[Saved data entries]
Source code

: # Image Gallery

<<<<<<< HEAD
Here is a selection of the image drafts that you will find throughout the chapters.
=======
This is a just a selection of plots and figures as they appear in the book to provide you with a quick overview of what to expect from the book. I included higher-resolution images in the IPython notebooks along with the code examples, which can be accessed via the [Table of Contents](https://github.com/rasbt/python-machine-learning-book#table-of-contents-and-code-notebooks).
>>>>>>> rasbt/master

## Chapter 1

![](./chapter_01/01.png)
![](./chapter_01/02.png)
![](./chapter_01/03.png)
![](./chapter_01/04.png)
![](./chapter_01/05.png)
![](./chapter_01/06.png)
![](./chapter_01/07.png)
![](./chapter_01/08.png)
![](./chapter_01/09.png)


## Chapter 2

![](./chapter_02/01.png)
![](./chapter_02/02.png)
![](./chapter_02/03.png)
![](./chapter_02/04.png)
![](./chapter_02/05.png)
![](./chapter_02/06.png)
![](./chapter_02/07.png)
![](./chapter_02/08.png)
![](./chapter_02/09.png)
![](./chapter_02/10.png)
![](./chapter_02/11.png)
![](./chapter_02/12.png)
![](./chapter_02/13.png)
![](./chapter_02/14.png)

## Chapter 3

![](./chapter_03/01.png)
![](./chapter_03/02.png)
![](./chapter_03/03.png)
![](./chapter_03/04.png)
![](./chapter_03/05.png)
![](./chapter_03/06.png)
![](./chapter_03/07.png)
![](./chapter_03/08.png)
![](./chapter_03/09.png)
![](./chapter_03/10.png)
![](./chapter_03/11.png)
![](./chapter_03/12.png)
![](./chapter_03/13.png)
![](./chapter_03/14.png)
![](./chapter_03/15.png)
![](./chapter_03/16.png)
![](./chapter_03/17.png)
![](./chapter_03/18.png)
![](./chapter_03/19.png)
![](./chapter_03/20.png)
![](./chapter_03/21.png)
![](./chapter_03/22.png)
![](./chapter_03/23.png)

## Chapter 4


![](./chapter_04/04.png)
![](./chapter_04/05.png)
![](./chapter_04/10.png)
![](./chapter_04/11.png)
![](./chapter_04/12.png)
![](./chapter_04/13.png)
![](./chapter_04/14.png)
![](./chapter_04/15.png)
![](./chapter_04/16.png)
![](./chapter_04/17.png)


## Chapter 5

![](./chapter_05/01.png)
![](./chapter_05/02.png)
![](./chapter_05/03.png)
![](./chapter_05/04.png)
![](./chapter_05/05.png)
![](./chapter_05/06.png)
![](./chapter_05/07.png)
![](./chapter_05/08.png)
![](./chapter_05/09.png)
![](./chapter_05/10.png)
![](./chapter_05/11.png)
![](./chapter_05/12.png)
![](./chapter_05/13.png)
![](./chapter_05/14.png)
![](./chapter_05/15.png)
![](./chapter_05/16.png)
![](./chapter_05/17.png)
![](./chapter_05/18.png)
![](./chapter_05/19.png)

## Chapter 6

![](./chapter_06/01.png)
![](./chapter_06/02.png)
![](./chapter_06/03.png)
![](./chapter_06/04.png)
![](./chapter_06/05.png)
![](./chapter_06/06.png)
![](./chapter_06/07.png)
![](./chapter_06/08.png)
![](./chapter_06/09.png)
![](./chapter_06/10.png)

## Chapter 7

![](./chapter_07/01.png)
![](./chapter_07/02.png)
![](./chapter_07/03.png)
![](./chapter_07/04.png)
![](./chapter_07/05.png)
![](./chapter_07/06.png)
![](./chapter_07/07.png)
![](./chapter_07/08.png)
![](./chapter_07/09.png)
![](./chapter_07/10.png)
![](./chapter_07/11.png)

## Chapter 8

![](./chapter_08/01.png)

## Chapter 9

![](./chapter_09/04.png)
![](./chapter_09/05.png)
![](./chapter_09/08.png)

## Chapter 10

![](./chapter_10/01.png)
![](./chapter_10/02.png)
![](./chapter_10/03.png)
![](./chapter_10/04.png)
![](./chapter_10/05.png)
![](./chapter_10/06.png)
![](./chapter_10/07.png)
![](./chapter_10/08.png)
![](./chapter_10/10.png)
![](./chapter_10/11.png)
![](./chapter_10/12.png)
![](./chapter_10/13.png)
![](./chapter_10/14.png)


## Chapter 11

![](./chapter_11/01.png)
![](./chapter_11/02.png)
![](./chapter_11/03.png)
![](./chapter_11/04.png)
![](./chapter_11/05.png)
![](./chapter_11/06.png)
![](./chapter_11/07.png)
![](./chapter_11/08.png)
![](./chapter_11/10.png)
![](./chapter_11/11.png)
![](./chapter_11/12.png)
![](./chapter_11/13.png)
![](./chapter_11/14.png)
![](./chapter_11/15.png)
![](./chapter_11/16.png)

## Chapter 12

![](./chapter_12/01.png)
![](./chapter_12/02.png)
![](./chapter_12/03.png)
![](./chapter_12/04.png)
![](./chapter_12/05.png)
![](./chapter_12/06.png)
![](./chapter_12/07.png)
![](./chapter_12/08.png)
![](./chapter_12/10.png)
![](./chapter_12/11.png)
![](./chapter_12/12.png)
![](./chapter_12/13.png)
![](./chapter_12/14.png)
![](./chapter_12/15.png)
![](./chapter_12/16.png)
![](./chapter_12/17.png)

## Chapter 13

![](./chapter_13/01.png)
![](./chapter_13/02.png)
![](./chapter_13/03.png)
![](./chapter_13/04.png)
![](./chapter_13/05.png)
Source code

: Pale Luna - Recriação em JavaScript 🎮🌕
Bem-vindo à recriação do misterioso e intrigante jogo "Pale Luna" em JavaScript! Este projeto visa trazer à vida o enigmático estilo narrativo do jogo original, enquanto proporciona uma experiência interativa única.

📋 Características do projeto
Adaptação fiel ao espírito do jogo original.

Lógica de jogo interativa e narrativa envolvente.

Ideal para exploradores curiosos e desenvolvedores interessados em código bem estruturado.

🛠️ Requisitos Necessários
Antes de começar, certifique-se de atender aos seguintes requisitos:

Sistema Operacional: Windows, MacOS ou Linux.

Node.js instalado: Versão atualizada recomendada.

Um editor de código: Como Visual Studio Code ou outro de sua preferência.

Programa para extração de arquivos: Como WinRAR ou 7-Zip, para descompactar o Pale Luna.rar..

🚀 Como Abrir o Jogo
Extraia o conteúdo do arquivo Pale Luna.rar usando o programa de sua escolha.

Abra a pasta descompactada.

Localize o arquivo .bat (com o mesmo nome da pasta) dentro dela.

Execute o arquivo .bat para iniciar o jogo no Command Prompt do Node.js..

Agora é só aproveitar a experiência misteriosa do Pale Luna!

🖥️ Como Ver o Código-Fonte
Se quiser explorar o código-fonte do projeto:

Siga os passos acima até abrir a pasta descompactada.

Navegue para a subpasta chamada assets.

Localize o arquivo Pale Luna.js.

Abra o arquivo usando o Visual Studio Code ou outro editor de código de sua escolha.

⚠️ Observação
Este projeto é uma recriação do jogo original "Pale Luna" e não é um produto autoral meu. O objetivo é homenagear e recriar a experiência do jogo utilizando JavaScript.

▸ BRIEF
What is needed here is an exact copy of every record.

▸ ANSWER TO THIS EXERCISE
Source code

: # Image Gallery

<<<<<<< HEAD
Here is a selection of the image drafts that you will find throughout the chapters.
=======
This is a just a selection of plots and figures as they appear in the book to provide you with a quick overview of what to expect from the book. I included higher-resolution images in the IPython notebooks along with the code examples, which can be accessed via the [Table of Contents](https://github.com/rasbt/python-machine-learning-book#table-of-contents-and-code-notebooks).
>>>>>>> rasbt/master

## Chapter 1

![](./chapter_01/01.png)
![](./chapter_01/02.png)
![](./chapter_01/03.png)
![](./chapter_01/04.png)
![](./chapter_01/05.png)
![](./chapter_01/06.png)
![](./chapter_01/07.png)
![](./chapter_01/08.png)
![](./chapter_01/09.png)


## Chapter 2

![](./chapter_02/01.png)
![](./chapter_02/02.png)
![](./chapter_02/03.png)
![](./chapter_02/04.png)
![](./chapter_02/05.png)
![](./chapter_02/06.png)
![](./chapter_02/07.png)
![](./chapter_02/08.png)
![](./chapter_02/09.png)
![](./chapter_02/10.png)
![](./chapter_02/11.png)
![](./chapter_02/12.png)
![](./chapter_02/13.png)
![](./chapter_02/14.png)

## Chapter 3

![](./chapter_03/01.png)
![](./chapter_03/02.png)
![](./chapter_03/03.png)
![](./chapter_03/04.png)
![](./chapter_03/05.png)
![](./chapter_03/06.png)
![](./chapter_03/07.png)
![](./chapter_03/08.png)
![](./chapter_03/09.png)
![](./chapter_03/10.png)
![](./chapter_03/11.png)
![](./chapter_03/12.png)
![](./chapter_03/13.png)
![](./chapter_03/14.png)
![](./chapter_03/15.png)
![](./chapter_03/16.png)
![](./chapter_03/17.png)
![](./chapter_03/18.png)
![](./chapter_03/19.png)
![](./chapter_03/20.png)
![](./chapter_03/21.png)
![](./chapter_03/22.png)
![](./chapter_03/23.png)

## Chapter 4


![](./chapter_04/04.png)
![](./chapter_04/05.png)
![](./chapter_04/10.png)
![](./chapter_04/11.png)
![](./chapter_04/12.png)
![](./chapter_04/13.png)
![](./chapter_04/14.png)
![](./chapter_04/15.png)
![](./chapter_04/16.png)
![](./chapter_04/17.png)


## Chapter 5

![](./chapter_05/01.png)
![](./chapter_05/02.png)
![](./chapter_05/03.png)
![](./chapter_05/04.png)
![](./chapter_05/05.png)
![](./chapter_05/06.png)
![](./chapter_05/07.png)
![](./chapter_05/08.png)
![](./chapter_05/09.png)
![](./chapter_05/10.png)
![](./chapter_05/11.png)
![](./chapter_05/12.png)
![](./chapter_05/13.png)
![](./chapter_05/14.png)
![](./chapter_05/15.png)
![](./chapter_05/16.png)
![](./chapter_05/17.png)
![](./chapter_05/18.png)
![](./chapter_05/19.png)

## Chapter 6

![](./chapter_06/01.png)
![](./chapter_06/02.png)
![](./chapter_06/03.png)
![](./chapter_06/04.png)
![](./chapter_06/05.png)
![](./chapter_06/06.png)
![](./chapter_06/07.png)
![](./chapter_06/08.png)
![](./chapter_06/09.png)
![](./chapter_06/10.png)

## Chapter 7

![](./chapter_07/01.png)
![](./chapter_07/02.png)
![](./chapter_07/03.png)
![](./chapter_07/04.png)
![](./chapter_07/05.png)
![](./chapter_07/06.png)
![](./chapter_07/07.png)
![](./chapter_07/08.png)
![](./chapter_07/09.png)
![](./chapter_07/10.png)
![](./chapter_07/11.png)

## Chapter 8

![](./chapter_08/01.png)

## Chapter 9

![](./chapter_09/04.png)
![](./chapter_09/05.png)
![](./chapter_09/08.png)

## Chapter 10

![](./chapter_10/01.png)
![](./chapter_10/02.png)
![](./chapter_10/03.png)
![](./chapter_10/04.png)
![](./chapter_10/05.png)
![](./chapter_10/06.png)
![](./chapter_10/07.png)
![](./chapter_10/08.png)
![](./chapter_10/10.png)
![](./chapter_10/11.png)
![](./chapter_10/12.png)
![](./chapter_10/13.png)
![](./chapter_10/14.png)


## Chapter 11

![](./chapter_11/01.png)
![](./chapter_11/02.png)
![](./chapter_11/03.png)
![](./chapter_11/04.png)
![](./chapter_11/05.png)
![](./chapter_11/06.png)
![](./chapter_11/07.png)
![](./chapter_11/08.png)
![](./chapter_11/10.png)
![](./chapter_11/11.png)
![](./chapter_11/12.png)
![](./chapter_11/13.png)
![](./chapter_11/14.png)
![](./chapter_11/15.png)
![](./chapter_11/16.png)

## Chapter 12

![](./chapter_12/01.png)
![](./chapter_12/02.png)
![](./chapter_12/03.png)
![](./chapter_12/04.png)
![](./chapter_12/05.png)
![](./chapter_12/06.png)
![](./chapter_12/07.png)
![](./chapter_12/08.png)
![](./chapter_12/10.png)
![](./chapter_12/11.png)
![](./chapter_12/12.png)
![](./chapter_12/13.png)
![](./chapter_12/14.png)
![](./chapter_12/15.png)
![](./chapter_12/16.png)
![](./chapter_12/17.png)

## Chapter 13

![](./chapter_13/01.png)
![](./chapter_13/02.png)
![](./chapter_13/03.png)
![](./chapter_13/04.png)
![](./chapter_13/05.png)
Source code

: Pale Luna - Recriação em JavaScript 🎮🌕
Bem-vindo à recriação do misterioso e intrigante jogo "Pale Luna" em JavaScript! Este projeto visa trazer à vida o enigmático estilo narrativo do jogo original, enquanto proporciona uma experiência interativa única.

📋 Características do projeto
Adaptação fiel ao espírito do jogo original.

Lógica de jogo interativa e narrativa envolvente.

Ideal para exploradores curiosos e desenvolvedores interessados em código bem estruturado.

🛠️ Requisitos Necessários
Antes de começar, certifique-se de atender aos seguintes requisitos:

Sistema Operacional: Windows, MacOS ou Linux.

Node.js instalado: Versão atualizada recomendada.

Um editor de código: Como Visual Studio Code ou outro de sua preferência.

Programa para extração de arquivos: Como WinRAR ou 7-Zip, para descompactar o Pale Luna.rar..

🚀 Como Abrir o Jogo
Extraia o conteúdo do arquivo Pale Luna.rar usando o programa de sua escolha.

Abra a pasta descompactada.

Localize o arquivo .bat (com o mesmo nome da pasta) dentro dela.

Execute o arquivo .bat para iniciar o jogo no Command Prompt do Node.js..

Agora é só aproveitar a experiência misteriosa do Pale Luna!

🖥️ Como Ver o Código-Fonte
Se quiser explorar o código-fonte do projeto:

Siga os passos acima até abrir a pasta descompactada.

Navegue para a subpasta chamada assets.

Localize o arquivo Pale Luna.js.

Abra o arquivo usando o Visual Studio Code ou outro editor de código de sua escolha.

⚠️ Observação
Este projeto é uma recriação do jogo original "Pale Luna" e não é um produto autoral meu. O objetivo é homenagear e recriar a experiência do jogo utilizando JavaScript.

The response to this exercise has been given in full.